**Problem details:** Find the line containing "kogende vand til at lave kaffe.". Retype it and every line after it through the end of the entries, exactly as written, with nothing added.
===== Source information =====
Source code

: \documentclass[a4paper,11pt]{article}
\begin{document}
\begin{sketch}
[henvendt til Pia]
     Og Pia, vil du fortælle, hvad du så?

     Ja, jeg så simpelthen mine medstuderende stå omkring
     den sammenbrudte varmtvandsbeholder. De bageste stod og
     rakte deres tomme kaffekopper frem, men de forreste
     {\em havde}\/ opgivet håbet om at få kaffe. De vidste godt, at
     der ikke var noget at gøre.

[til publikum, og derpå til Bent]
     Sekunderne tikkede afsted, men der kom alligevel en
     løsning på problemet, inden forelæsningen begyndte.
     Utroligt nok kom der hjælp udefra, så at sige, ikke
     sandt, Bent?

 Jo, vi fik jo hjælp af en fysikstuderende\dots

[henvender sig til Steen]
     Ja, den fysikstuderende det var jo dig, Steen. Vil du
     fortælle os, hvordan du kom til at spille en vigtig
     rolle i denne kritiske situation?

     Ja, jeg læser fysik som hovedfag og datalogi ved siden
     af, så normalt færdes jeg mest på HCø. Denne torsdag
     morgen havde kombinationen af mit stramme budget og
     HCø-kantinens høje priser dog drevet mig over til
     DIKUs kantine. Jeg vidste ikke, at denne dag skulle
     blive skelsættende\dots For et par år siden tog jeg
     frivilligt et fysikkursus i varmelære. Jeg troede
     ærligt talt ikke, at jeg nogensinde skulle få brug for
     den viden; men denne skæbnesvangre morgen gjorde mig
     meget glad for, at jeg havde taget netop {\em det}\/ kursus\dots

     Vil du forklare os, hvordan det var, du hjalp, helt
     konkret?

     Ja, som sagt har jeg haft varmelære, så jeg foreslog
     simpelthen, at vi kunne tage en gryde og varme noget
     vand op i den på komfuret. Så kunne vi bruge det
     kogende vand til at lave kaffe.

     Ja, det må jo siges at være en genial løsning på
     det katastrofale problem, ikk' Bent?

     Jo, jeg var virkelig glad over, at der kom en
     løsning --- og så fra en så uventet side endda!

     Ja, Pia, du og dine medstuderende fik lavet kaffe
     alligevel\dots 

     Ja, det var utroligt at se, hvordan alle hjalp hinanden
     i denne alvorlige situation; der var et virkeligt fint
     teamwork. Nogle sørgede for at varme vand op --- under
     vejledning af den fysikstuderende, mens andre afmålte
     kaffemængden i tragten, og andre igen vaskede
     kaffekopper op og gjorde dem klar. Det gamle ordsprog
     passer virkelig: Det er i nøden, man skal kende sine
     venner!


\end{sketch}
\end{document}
=====
**Written solution:**
     kogende vand til at lave kaffe.

     Ja, det må jo siges at være en genial løsning på
     det katastrofale problem, ikk' Bent?

     Jo, jeg var virkelig glad over, at der kom en
     løsning --- og så fra en så uventet side endda!

     Ja, Pia, du og dine medstuderende fik lavet kaffe
     alligevel\dots 

     Ja, det var utroligt at se, hvordan alle hjalp hinanden
     i denne alvorlige situation; der var et virkeligt fint
     teamwork. Nogle sørgede for at varme vand op --- under
     vejledning af den fysikstuderende, mens andre afmålte
     kaffemængden i tragten, og andre igen vaskede
     kaffekopper op og gjorde dem klar. Det gamle ordsprog
     passer virkelig: Det er i nøden, man skal kende sine
     venner!


\end{sketch}
\end{document}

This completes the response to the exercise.